* Source information *
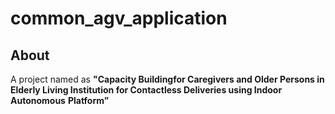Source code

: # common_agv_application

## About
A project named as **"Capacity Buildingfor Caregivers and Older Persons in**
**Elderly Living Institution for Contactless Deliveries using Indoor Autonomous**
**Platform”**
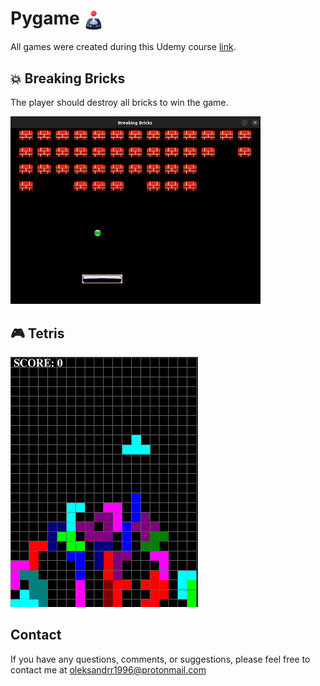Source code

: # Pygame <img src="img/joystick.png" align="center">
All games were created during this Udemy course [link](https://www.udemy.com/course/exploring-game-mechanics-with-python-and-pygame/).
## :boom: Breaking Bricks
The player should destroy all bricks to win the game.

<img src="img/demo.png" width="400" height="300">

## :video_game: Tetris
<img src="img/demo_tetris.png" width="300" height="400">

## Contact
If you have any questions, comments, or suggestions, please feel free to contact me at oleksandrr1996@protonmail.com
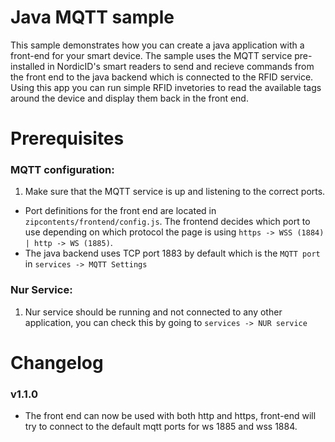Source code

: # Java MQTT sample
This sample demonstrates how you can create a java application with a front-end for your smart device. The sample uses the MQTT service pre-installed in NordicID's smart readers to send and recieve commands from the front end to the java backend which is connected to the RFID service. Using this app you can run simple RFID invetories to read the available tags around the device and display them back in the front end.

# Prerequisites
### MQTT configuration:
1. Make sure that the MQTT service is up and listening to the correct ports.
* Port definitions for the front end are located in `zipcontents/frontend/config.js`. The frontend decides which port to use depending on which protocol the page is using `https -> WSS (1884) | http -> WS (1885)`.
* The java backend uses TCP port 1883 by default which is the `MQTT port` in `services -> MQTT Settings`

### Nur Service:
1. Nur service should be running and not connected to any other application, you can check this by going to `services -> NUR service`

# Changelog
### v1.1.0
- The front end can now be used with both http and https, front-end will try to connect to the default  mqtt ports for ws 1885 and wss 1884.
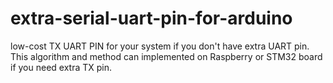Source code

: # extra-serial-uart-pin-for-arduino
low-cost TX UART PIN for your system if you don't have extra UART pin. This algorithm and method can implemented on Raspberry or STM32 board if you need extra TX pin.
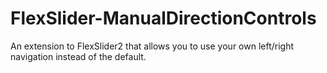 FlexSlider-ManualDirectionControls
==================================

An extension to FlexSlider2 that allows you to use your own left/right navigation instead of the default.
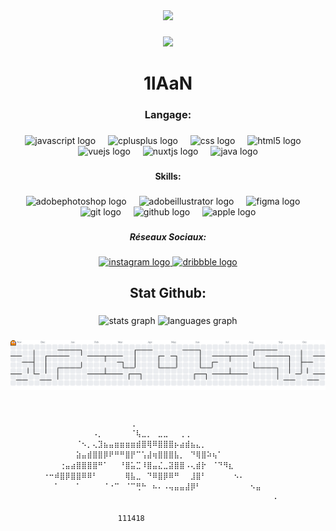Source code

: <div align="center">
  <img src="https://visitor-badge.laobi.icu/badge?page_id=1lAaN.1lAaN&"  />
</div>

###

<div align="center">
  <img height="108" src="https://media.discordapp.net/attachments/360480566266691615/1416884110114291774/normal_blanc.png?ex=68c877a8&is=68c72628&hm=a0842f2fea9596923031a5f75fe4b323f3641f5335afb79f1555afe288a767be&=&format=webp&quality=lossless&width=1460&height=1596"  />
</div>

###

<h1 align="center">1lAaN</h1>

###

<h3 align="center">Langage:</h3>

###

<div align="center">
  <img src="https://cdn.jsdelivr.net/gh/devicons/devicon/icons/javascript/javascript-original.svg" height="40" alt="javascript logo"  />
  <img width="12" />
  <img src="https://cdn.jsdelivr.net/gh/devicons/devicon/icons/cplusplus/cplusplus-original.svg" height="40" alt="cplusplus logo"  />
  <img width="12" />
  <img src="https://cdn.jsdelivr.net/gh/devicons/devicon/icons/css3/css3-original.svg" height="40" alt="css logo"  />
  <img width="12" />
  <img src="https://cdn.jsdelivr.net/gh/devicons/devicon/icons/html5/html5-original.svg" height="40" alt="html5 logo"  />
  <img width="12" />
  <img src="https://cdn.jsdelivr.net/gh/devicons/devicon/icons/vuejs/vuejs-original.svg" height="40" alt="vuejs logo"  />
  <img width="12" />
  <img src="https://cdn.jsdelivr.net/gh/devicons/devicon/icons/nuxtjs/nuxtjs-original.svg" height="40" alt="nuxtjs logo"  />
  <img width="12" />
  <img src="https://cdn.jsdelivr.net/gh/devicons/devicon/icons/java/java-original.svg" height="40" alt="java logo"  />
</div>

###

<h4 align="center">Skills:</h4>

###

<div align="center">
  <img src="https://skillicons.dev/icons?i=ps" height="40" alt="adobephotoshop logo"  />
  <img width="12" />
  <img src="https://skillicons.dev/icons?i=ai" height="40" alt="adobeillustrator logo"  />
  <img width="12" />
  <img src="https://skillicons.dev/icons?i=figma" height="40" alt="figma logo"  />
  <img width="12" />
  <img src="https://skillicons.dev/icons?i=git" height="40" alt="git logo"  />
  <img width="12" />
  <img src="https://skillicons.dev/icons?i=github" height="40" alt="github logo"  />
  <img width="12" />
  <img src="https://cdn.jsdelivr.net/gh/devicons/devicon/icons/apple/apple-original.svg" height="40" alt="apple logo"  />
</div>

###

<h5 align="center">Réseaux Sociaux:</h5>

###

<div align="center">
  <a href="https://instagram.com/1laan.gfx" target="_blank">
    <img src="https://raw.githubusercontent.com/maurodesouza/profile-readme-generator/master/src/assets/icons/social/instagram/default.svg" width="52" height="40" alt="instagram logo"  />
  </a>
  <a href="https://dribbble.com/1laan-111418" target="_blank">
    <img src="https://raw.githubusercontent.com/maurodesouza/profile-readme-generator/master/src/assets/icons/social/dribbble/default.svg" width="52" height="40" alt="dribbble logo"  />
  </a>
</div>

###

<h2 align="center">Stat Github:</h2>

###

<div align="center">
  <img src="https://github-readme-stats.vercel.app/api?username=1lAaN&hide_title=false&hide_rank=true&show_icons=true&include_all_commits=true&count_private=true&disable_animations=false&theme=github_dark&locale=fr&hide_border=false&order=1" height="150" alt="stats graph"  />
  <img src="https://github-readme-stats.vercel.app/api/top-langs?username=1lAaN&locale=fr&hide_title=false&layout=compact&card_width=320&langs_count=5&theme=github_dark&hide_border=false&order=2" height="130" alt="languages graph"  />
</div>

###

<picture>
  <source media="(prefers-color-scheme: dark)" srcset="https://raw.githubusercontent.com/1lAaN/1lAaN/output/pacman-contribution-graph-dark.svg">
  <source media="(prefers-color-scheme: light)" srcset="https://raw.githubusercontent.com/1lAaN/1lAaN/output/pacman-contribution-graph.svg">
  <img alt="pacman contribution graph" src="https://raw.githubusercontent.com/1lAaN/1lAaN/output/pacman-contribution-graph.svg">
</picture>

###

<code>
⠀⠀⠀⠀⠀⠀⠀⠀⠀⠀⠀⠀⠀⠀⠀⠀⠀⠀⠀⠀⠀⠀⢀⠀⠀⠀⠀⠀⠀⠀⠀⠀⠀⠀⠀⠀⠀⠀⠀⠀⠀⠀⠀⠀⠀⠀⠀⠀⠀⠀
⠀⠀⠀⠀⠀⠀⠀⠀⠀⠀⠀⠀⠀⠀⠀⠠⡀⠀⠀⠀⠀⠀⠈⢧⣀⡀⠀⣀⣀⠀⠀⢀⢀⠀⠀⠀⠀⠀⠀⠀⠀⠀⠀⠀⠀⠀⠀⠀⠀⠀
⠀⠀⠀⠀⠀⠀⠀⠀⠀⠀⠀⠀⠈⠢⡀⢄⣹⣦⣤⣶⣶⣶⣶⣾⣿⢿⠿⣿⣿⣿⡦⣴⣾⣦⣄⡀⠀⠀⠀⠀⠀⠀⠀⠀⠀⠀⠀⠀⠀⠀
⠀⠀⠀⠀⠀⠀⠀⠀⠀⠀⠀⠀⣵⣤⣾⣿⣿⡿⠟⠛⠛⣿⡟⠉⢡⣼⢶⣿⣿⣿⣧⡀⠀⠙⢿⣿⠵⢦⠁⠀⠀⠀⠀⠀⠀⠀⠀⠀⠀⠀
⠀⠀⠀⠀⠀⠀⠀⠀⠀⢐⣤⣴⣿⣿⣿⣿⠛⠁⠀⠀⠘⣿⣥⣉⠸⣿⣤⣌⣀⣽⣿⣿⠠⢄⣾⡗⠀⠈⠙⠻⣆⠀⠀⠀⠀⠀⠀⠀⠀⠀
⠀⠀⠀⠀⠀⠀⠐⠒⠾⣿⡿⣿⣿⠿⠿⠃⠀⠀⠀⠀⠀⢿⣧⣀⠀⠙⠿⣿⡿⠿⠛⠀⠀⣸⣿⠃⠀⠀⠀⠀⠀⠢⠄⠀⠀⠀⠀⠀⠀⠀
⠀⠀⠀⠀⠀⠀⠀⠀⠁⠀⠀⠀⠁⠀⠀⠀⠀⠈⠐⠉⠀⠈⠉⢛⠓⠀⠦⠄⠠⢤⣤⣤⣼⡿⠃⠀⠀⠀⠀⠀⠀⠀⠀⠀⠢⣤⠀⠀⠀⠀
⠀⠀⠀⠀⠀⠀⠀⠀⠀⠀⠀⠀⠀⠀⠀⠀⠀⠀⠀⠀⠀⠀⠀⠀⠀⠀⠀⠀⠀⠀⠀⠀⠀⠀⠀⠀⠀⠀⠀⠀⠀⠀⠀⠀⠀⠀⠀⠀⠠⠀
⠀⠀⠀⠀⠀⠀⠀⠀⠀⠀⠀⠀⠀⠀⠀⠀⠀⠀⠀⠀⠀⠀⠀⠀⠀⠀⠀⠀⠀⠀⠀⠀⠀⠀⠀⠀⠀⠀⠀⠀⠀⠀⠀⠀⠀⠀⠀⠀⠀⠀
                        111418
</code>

* Work item *
Find and count the lines of the data that include the string "should", and report that figure by itself.

* Worked solution *
2